AMY ROBSART

This article was published in Victor Hugo: Dramas. I.G. Burnham. Philadelphia: The Rittenhouse Press, 1896. pp. 203-6, 401-2.

AT the age of nineteen, when, his mother being dead and his father at Blois, Victor Hugo, alone in the world and prevented by his lack of means from marrying, was seeking in every direction the money which would bring happiness within his reach, M. Soumet proposed to him that they should together write a play based upon one of Walter Scott's novels, Kenilworth. M. Soumet was to arrange the plot, M. Victor Hugo to write the first three acts, and M. Soumet the last two.

M. Victor Hugo did his part; but, when M. Soumet read his three acts, he was only half satisfied; he did not approve the combination of tragedy and comedy, and he wanted to cut out all that was not grave and serious. M. Victor Hugo cited Shakespeare as a precedent; but at that time English actors had not made Shakespeare popular in Paris, and M. Soumet claimed that, although his plays were good reading, they would not stand the test of representation; that Hamlet and Othello, moreover, were rather sublime efforts, beautiful monstrosities, than chefs-d'oeuvre; that a play must make its choice, to arouse laughter or weeping. The collaborators, being unable to agree, parted on the best of terms; each of them took with him the acts he had written and his independence, and completed his play as he chose. M. Soumet produced Emilia, which, when played at the Théâtre-Francaise by Mlle. Mars, had a sort of half-success. M. Victor Hugo completed his Amy Robsart according to his own ideas, freely mingling comedy and tragedy therein.
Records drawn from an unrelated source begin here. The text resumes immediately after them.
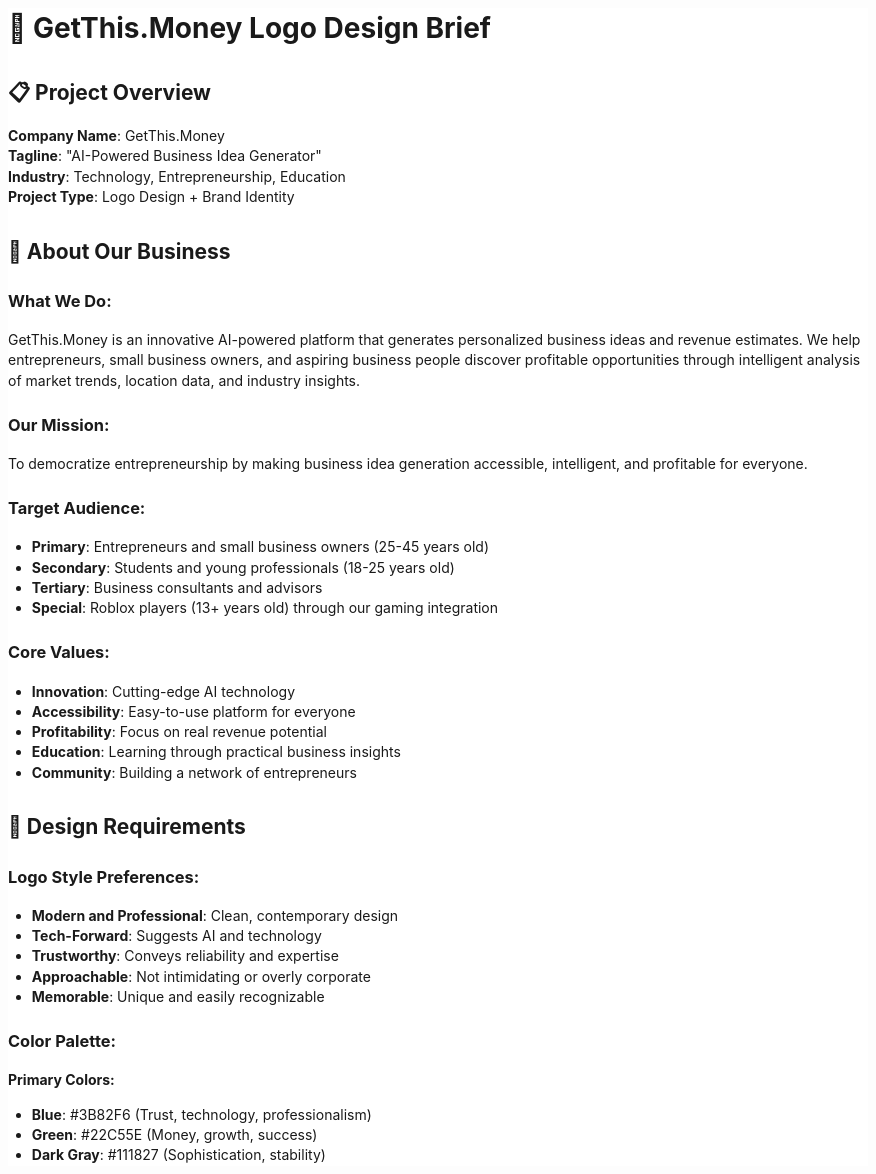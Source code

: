 # 🎨 GetThis.Money Logo Design Brief

## 📋 **Project Overview**

**Company Name**: GetThis.Money  
**Tagline**: "AI-Powered Business Idea Generator"  
**Industry**: Technology, Entrepreneurship, Education  
**Project Type**: Logo Design + Brand Identity  

## 🎯 **About Our Business**

### **What We Do:**
GetThis.Money is an innovative AI-powered platform that generates personalized business ideas and revenue estimates. We help entrepreneurs, small business owners, and aspiring business people discover profitable opportunities through intelligent analysis of market trends, location data, and industry insights.

### **Our Mission:**
To democratize entrepreneurship by making business idea generation accessible, intelligent, and profitable for everyone.

### **Target Audience:**
- **Primary**: Entrepreneurs and small business owners (25-45 years old)
- **Secondary**: Students and young professionals (18-25 years old)
- **Tertiary**: Business consultants and advisors
- **Special**: Roblox players (13+ years old) through our gaming integration

### **Core Values:**
- **Innovation**: Cutting-edge AI technology
- **Accessibility**: Easy-to-use platform for everyone
- **Profitability**: Focus on real revenue potential
- **Education**: Learning through practical business insights
- **Community**: Building a network of entrepreneurs

## 🎨 **Design Requirements**

### **Logo Style Preferences:**
- **Modern and Professional**: Clean, contemporary design
- **Tech-Forward**: Suggests AI and technology
- **Trustworthy**: Conveys reliability and expertise
- **Approachable**: Not intimidating or overly corporate
- **Memorable**: Unique and easily recognizable

### **Color Palette:**
**Primary Colors:**
- **Blue**: #3B82F6 (Trust, technology, professionalism)
- **Green**: #22C55E (Money, growth, success)
- **Dark Gray**: #111827 (Sophistication, stability)

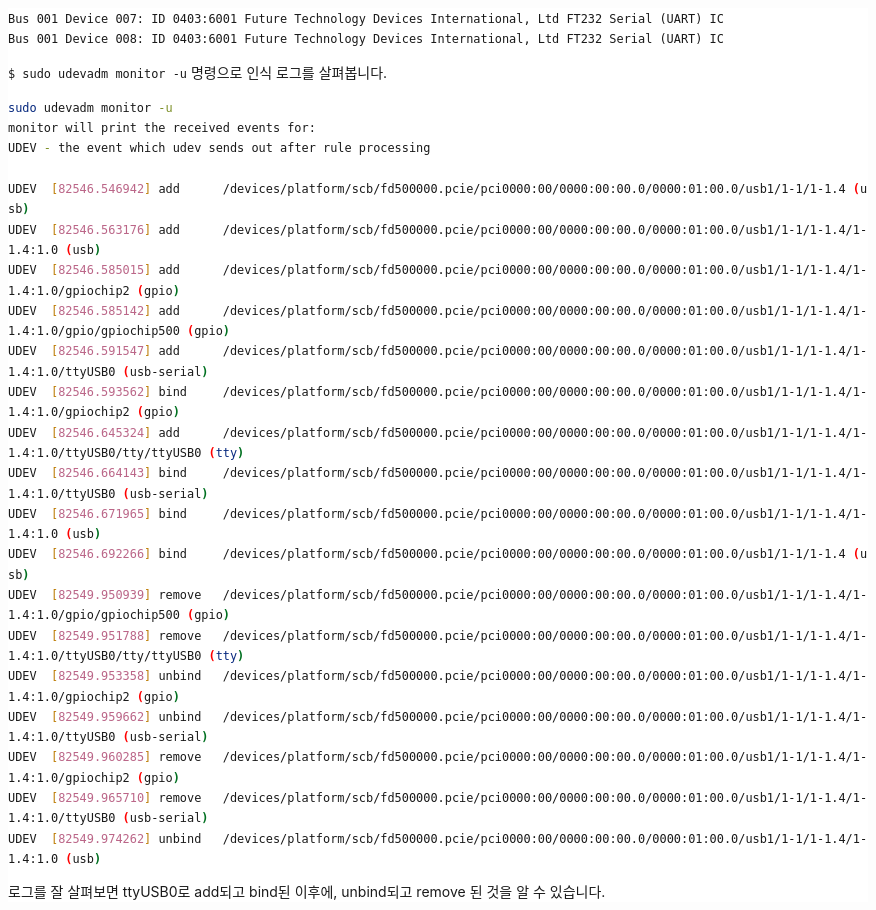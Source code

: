 
```
Bus 001 Device 007: ID 0403:6001 Future Technology Devices International, Ltd FT232 Serial (UART) IC
Bus 001 Device 008: ID 0403:6001 Future Technology Devices International, Ltd FT232 Serial (UART) IC
```


<code>$ sudo udevadm monitor -u</code> 명령으로 인식 로그를 살펴봅니다. 


```bash
sudo udevadm monitor -u
monitor will print the received events for:
UDEV - the event which udev sends out after rule processing

UDEV  [82546.546942] add      /devices/platform/scb/fd500000.pcie/pci0000:00/0000:00:00.0/0000:01:00.0/usb1/1-1/1-1.4 (usb)
UDEV  [82546.563176] add      /devices/platform/scb/fd500000.pcie/pci0000:00/0000:00:00.0/0000:01:00.0/usb1/1-1/1-1.4/1-1.4:1.0 (usb)
UDEV  [82546.585015] add      /devices/platform/scb/fd500000.pcie/pci0000:00/0000:00:00.0/0000:01:00.0/usb1/1-1/1-1.4/1-1.4:1.0/gpiochip2 (gpio)
UDEV  [82546.585142] add      /devices/platform/scb/fd500000.pcie/pci0000:00/0000:00:00.0/0000:01:00.0/usb1/1-1/1-1.4/1-1.4:1.0/gpio/gpiochip500 (gpio)
UDEV  [82546.591547] add      /devices/platform/scb/fd500000.pcie/pci0000:00/0000:00:00.0/0000:01:00.0/usb1/1-1/1-1.4/1-1.4:1.0/ttyUSB0 (usb-serial)
UDEV  [82546.593562] bind     /devices/platform/scb/fd500000.pcie/pci0000:00/0000:00:00.0/0000:01:00.0/usb1/1-1/1-1.4/1-1.4:1.0/gpiochip2 (gpio)
UDEV  [82546.645324] add      /devices/platform/scb/fd500000.pcie/pci0000:00/0000:00:00.0/0000:01:00.0/usb1/1-1/1-1.4/1-1.4:1.0/ttyUSB0/tty/ttyUSB0 (tty)
UDEV  [82546.664143] bind     /devices/platform/scb/fd500000.pcie/pci0000:00/0000:00:00.0/0000:01:00.0/usb1/1-1/1-1.4/1-1.4:1.0/ttyUSB0 (usb-serial)
UDEV  [82546.671965] bind     /devices/platform/scb/fd500000.pcie/pci0000:00/0000:00:00.0/0000:01:00.0/usb1/1-1/1-1.4/1-1.4:1.0 (usb)
UDEV  [82546.692266] bind     /devices/platform/scb/fd500000.pcie/pci0000:00/0000:00:00.0/0000:01:00.0/usb1/1-1/1-1.4 (usb)
UDEV  [82549.950939] remove   /devices/platform/scb/fd500000.pcie/pci0000:00/0000:00:00.0/0000:01:00.0/usb1/1-1/1-1.4/1-1.4:1.0/gpio/gpiochip500 (gpio)
UDEV  [82549.951788] remove   /devices/platform/scb/fd500000.pcie/pci0000:00/0000:00:00.0/0000:01:00.0/usb1/1-1/1-1.4/1-1.4:1.0/ttyUSB0/tty/ttyUSB0 (tty)
UDEV  [82549.953358] unbind   /devices/platform/scb/fd500000.pcie/pci0000:00/0000:00:00.0/0000:01:00.0/usb1/1-1/1-1.4/1-1.4:1.0/gpiochip2 (gpio)
UDEV  [82549.959662] unbind   /devices/platform/scb/fd500000.pcie/pci0000:00/0000:00:00.0/0000:01:00.0/usb1/1-1/1-1.4/1-1.4:1.0/ttyUSB0 (usb-serial)
UDEV  [82549.960285] remove   /devices/platform/scb/fd500000.pcie/pci0000:00/0000:00:00.0/0000:01:00.0/usb1/1-1/1-1.4/1-1.4:1.0/gpiochip2 (gpio)
UDEV  [82549.965710] remove   /devices/platform/scb/fd500000.pcie/pci0000:00/0000:00:00.0/0000:01:00.0/usb1/1-1/1-1.4/1-1.4:1.0/ttyUSB0 (usb-serial)
UDEV  [82549.974262] unbind   /devices/platform/scb/fd500000.pcie/pci0000:00/0000:00:00.0/0000:01:00.0/usb1/1-1/1-1.4/1-1.4:1.0 (usb)
```


로그를 잘 살펴보면 ttyUSB0로 add되고 bind된 이후에, 
unbind되고 remove 된 것을 알 수 있습니다.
Six years had passed, and M. Hugo had entirely forgotten his first play, when the younger of his two brothers-in-law, Paul Foucher, who had a strong inclination for the stage, begged him to let him read it. Alexandre Soumet had mentioned it to him the day before as a singularly interesting piece of work.

"It startled me a little at the time," said Soumet, "and there are many audacious passages in it which I myself would not venture to father even now; but, as English dramas have succeeded, I don't see why that should not succeed. If I were Victor Hugo I would not throw away a play in which there are some very fine scenes."
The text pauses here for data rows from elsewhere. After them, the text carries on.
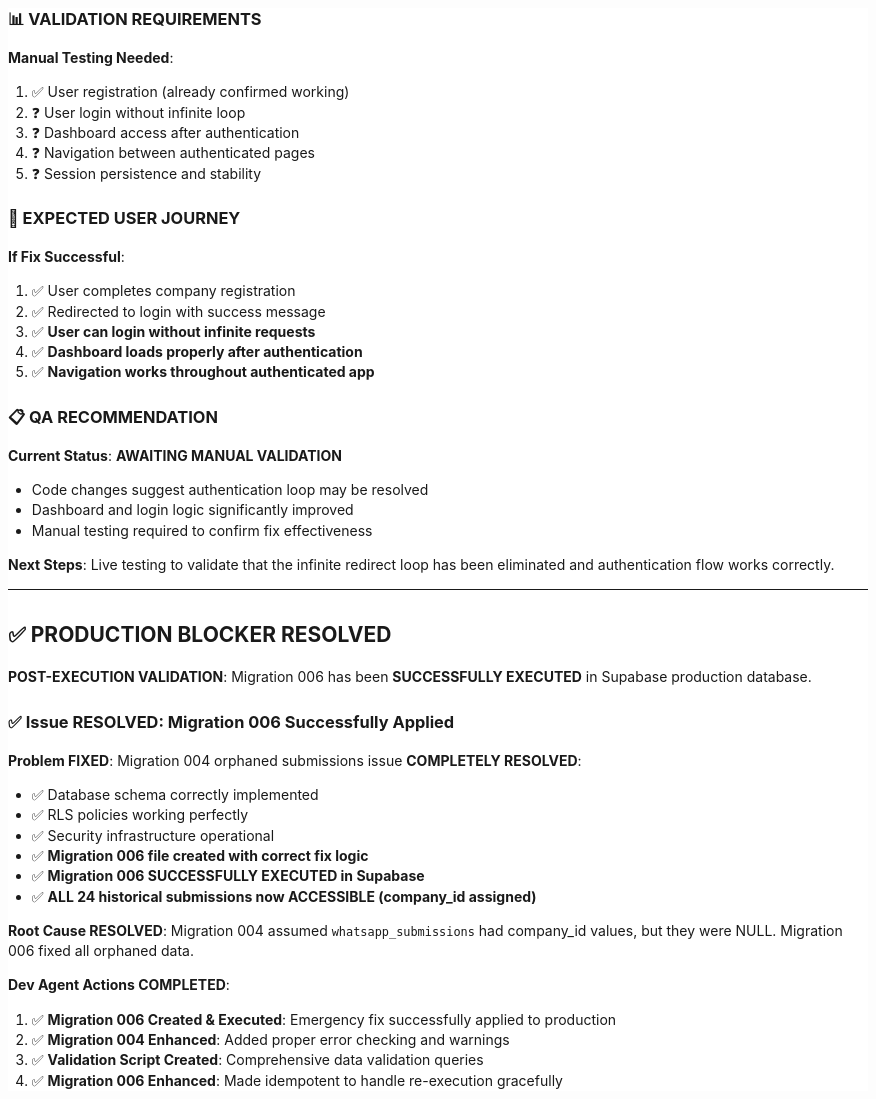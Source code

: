 ### **📊 VALIDATION REQUIREMENTS**

**Manual Testing Needed**:
1. ✅ User registration (already confirmed working)
2. ❓ User login without infinite loop
3. ❓ Dashboard access after authentication
4. ❓ Navigation between authenticated pages
5. ❓ Session persistence and stability

### **🔄 EXPECTED USER JOURNEY** 

**If Fix Successful**:
1. ✅ User completes company registration  
2. ✅ Redirected to login with success message
3. ✅ **User can login without infinite requests**
4. ✅ **Dashboard loads properly after authentication**
5. ✅ **Navigation works throughout authenticated app**

### **📋 QA RECOMMENDATION**

**Current Status**: **AWAITING MANUAL VALIDATION**
- Code changes suggest authentication loop may be resolved
- Dashboard and login logic significantly improved
- Manual testing required to confirm fix effectiveness

**Next Steps**: Live testing to validate that the infinite redirect loop has been eliminated and authentication flow works correctly.

---

## ✅ PRODUCTION BLOCKER RESOLVED

**POST-EXECUTION VALIDATION**: Migration 006 has been **SUCCESSFULLY EXECUTED** in Supabase production database.

### ✅ Issue RESOLVED: Migration 006 Successfully Applied

**Problem FIXED**: Migration 004 orphaned submissions issue **COMPLETELY RESOLVED**:
- ✅ Database schema correctly implemented
- ✅ RLS policies working perfectly  
- ✅ Security infrastructure operational
- ✅ **Migration 006 file created with correct fix logic**
- ✅ **Migration 006 SUCCESSFULLY EXECUTED in Supabase**
- ✅ **ALL 24 historical submissions now ACCESSIBLE (company_id assigned)**

**Root Cause RESOLVED**: Migration 004 assumed `whatsapp_submissions` had company_id values, but they were NULL. Migration 006 fixed all orphaned data.

**Dev Agent Actions COMPLETED**:
1. ✅ **Migration 006 Created & Executed**: Emergency fix successfully applied to production
2. ✅ **Migration 004 Enhanced**: Added proper error checking and warnings  
3. ✅ **Validation Script Created**: Comprehensive data validation queries
4. ✅ **Migration 006 Enhanced**: Made idempotent to handle re-execution gracefully
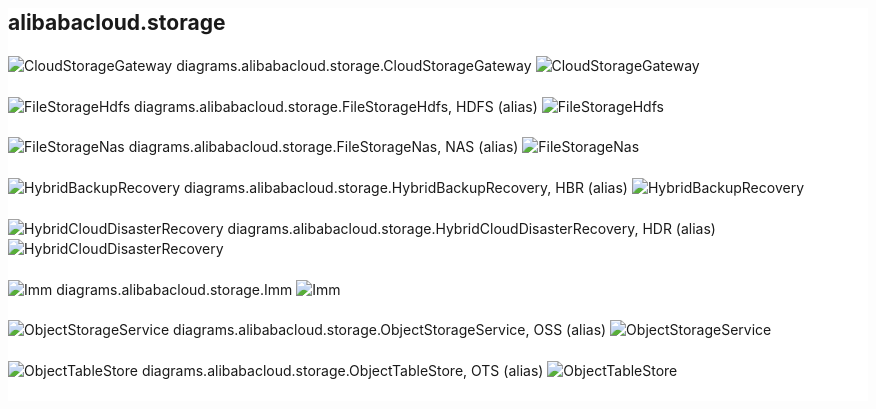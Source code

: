 
## alibabacloud.storage

<div class="tooltip">
  <img src="/img/diagrams_xtd/resources/alibabacloud/storage/cloud-storage-gateway.png" alt="CloudStorageGateway">
  diagrams.alibabacloud.storage.CloudStorageGateway
  <span class="tooltiptext"><img width="256" src="/img/diagrams_xtd/resources/alibabacloud/storage/cloud-storage-gateway.png" alt="CloudStorageGateway"></span>
</div><br>

<div class="tooltip">
  <img src="/img/diagrams_xtd/resources/alibabacloud/storage/file-storage-hdfs.png" alt="FileStorageHdfs">
  diagrams.alibabacloud.storage.FileStorageHdfs, HDFS (alias)
  <span class="tooltiptext"><img width="256" src="/img/diagrams_xtd/resources/alibabacloud/storage/file-storage-hdfs.png" alt="FileStorageHdfs"></span>
</div><br>

<div class="tooltip">
  <img src="/img/diagrams_xtd/resources/alibabacloud/storage/file-storage-nas.png" alt="FileStorageNas">
  diagrams.alibabacloud.storage.FileStorageNas, NAS (alias)
  <span class="tooltiptext"><img width="256" src="/img/diagrams_xtd/resources/alibabacloud/storage/file-storage-nas.png" alt="FileStorageNas"></span>
</div><br>

<div class="tooltip">
  <img src="/img/diagrams_xtd/resources/alibabacloud/storage/hybrid-backup-recovery.png" alt="HybridBackupRecovery">
  diagrams.alibabacloud.storage.HybridBackupRecovery, HBR (alias)
  <span class="tooltiptext"><img width="256" src="/img/diagrams_xtd/resources/alibabacloud/storage/hybrid-backup-recovery.png" alt="HybridBackupRecovery"></span>
</div><br>

<div class="tooltip">
  <img src="/img/diagrams_xtd/resources/alibabacloud/storage/hybrid-cloud-disaster-recovery.png" alt="HybridCloudDisasterRecovery">
  diagrams.alibabacloud.storage.HybridCloudDisasterRecovery, HDR (alias)
  <span class="tooltiptext"><img width="256" src="/img/diagrams_xtd/resources/alibabacloud/storage/hybrid-cloud-disaster-recovery.png" alt="HybridCloudDisasterRecovery"></span>
</div><br>

<div class="tooltip">
  <img src="/img/diagrams_xtd/resources/alibabacloud/storage/imm.png" alt="Imm">
  diagrams.alibabacloud.storage.Imm
  <span class="tooltiptext"><img width="256" src="/img/diagrams_xtd/resources/alibabacloud/storage/imm.png" alt="Imm"></span>
</div><br>

<div class="tooltip">
  <img src="/img/diagrams_xtd/resources/alibabacloud/storage/object-storage-service.png" alt="ObjectStorageService">
  diagrams.alibabacloud.storage.ObjectStorageService, OSS (alias)
  <span class="tooltiptext"><img width="256" src="/img/diagrams_xtd/resources/alibabacloud/storage/object-storage-service.png" alt="ObjectStorageService"></span>
</div><br>

<div class="tooltip">
  <img src="/img/diagrams_xtd/resources/alibabacloud/storage/object-table-store.png" alt="ObjectTableStore">
  diagrams.alibabacloud.storage.ObjectTableStore, OTS (alias)
  <span class="tooltiptext"><img width="256" src="/img/diagrams_xtd/resources/alibabacloud/storage/object-table-store.png" alt="ObjectTableStore"></span>
</div><br>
Paul Foucher, after reading the drama, insisted that Victor Hugo should follow Soumet's advice. But Hugo, who had already become famous, did not care to put his name to a play whose subject was borrowed from somebody else.

"Very well," said Paul Foucher, "if you don't wish to have it produced under your name, let it be produced under mine. You will do me a great service, for such a play will bring my name forward, and throw the stage-doors wide open to me."
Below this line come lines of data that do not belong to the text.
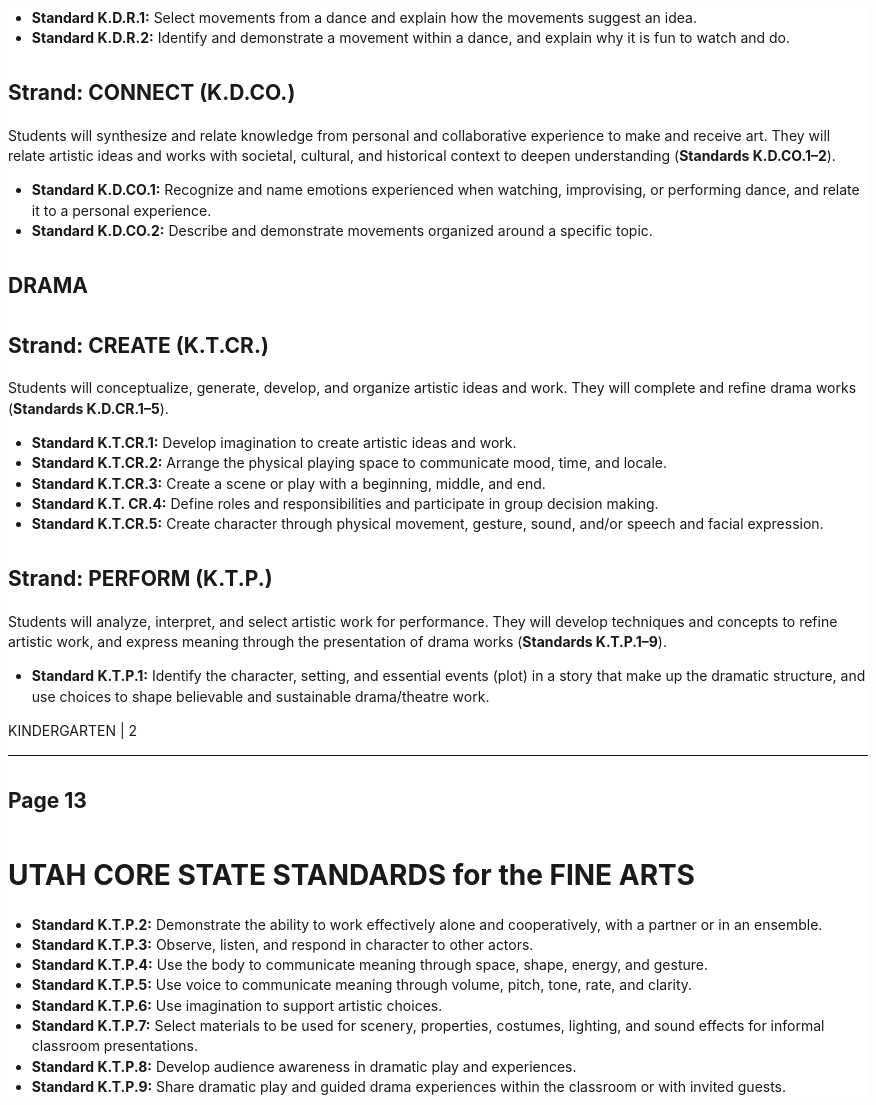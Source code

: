*   **Standard K.D.R.1:** Select movements from a dance and explain how the movements suggest an idea.
*   **Standard K.D.R.2:** Identify and demonstrate a movement within a dance, and explain why it is fun to watch and do.

## Strand: CONNECT (K.D.CO.)

Students will synthesize and relate knowledge from personal and collaborative experience to make and receive art. They will relate artistic ideas and works with societal, cultural, and historical context to deepen understanding (**Standards K.D.CO.1–2**).

*   **Standard K.D.CO.1:** Recognize and name emotions experienced when watching, improvising, or performing dance, and relate it to a personal experience.
*   **Standard K.D.CO.2:** Describe and demonstrate movements organized around a specific topic.

## DRAMA

## Strand: CREATE (K.T.CR.)

Students will conceptualize, generate, develop, and organize artistic ideas and work. They will complete and refine drama works (**Standards K.D.CR.1–5**).

*   **Standard K.T.CR.1:** Develop imagination to create artistic ideas and work.
*   **Standard K.T.CR.2:** Arrange the physical playing space to communicate mood, time, and locale.
*   **Standard K.T.CR.3:** Create a scene or play with a beginning, middle, and end.
*   **Standard K.T. CR.4:** Define roles and responsibilities and participate in group decision making.
*   **Standard K.T.CR.5:** Create character through physical movement, gesture, sound, and/or speech and facial expression.

## Strand: PERFORM (K.T.P.)

Students will analyze, interpret, and select artistic work for performance. They will develop techniques and concepts to refine artistic work, and express meaning through the presentation of drama works (**Standards K.T.P.1–9**).

*   **Standard K.T.P.1:** Identify the character, setting, and essential events (plot) in a story that make up the dramatic structure, and use choices to shape believable and sustainable drama/theatre work.

<footer>KINDERGARTEN | 2</footer>

---


## Page 13

# UTAH CORE STATE STANDARDS for the FINE ARTS

*   **Standard K.T.P.2:** Demonstrate the ability to work effectively alone and cooperatively, with a partner or in an ensemble.
*   **Standard K.T.P.3:** Observe, listen, and respond in character to other actors.
*   **Standard K.T.P.4:** Use the body to communicate meaning through space, shape, energy, and gesture.
*   **Standard K.T.P.5:** Use voice to communicate meaning through volume, pitch, tone, rate, and clarity.
*   **Standard K.T.P.6:** Use imagination to support artistic choices.
*   **Standard K.T.P.7:** Select materials to be used for scenery, properties, costumes, lighting, and sound effects for informal classroom presentations.
*   **Standard K.T.P.8:** Develop audience awareness in dramatic play and experiences.
*   **Standard K.T.P.9:** Share dramatic play and guided drama experiences within the classroom or with invited guests.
Victor Hugo consented, glad to oblige his brother-in-law, and no less glad perhaps to make this trial of the theatre and the public.

But the play was not produced as the author wrote it at the age of nineteen. Victor Hugo did to Amy Robsart what he had done to Bug-Jargal, and what he would have done to Cromwell, had not Talma's death prevented its production. He modified and compressed the drama, and did not allow it to be played until he had prepared it for the stage.

Amy Robsart was acted February 13, 1828, at the Odéon, under the management of M. Sauvage. Although it was agreed that Victor Hugo's name should not be pronounced, some chance phrase or some indiscretion betrayed him, and the manager, overjoyed, lost no time in spreading the report that the drama was written by the author of Cromwell. Victor Hugo remonstrated in vain; the manager, seeing that the name was a drawing card, continued to cry it from the house-tops.

The play was much hissed. M. Victor Hugo, who was very glad to give away a success, did not wish to give away a failure. Without actually declaring himself to be the author of the play, he assumed the responsibility for the passages that were hissed in the following letter to the newspapers:

"To the Editor:

Since the success of Amy Robsart, the first essay of a young poet whose fortune is dearer to me than my own, has met with such bitter opposition, I hasten to declare that I am not altogether a stranger to the work. There are, in the drama, some passages, some fragments of scenes, which were written by me, and I ought to say that they are the passages which were, perhaps, most loudly hissed...

VICTOR HUGO

P.S. --The author has withdrawn the play."

The play was a complete failure and was performed but once.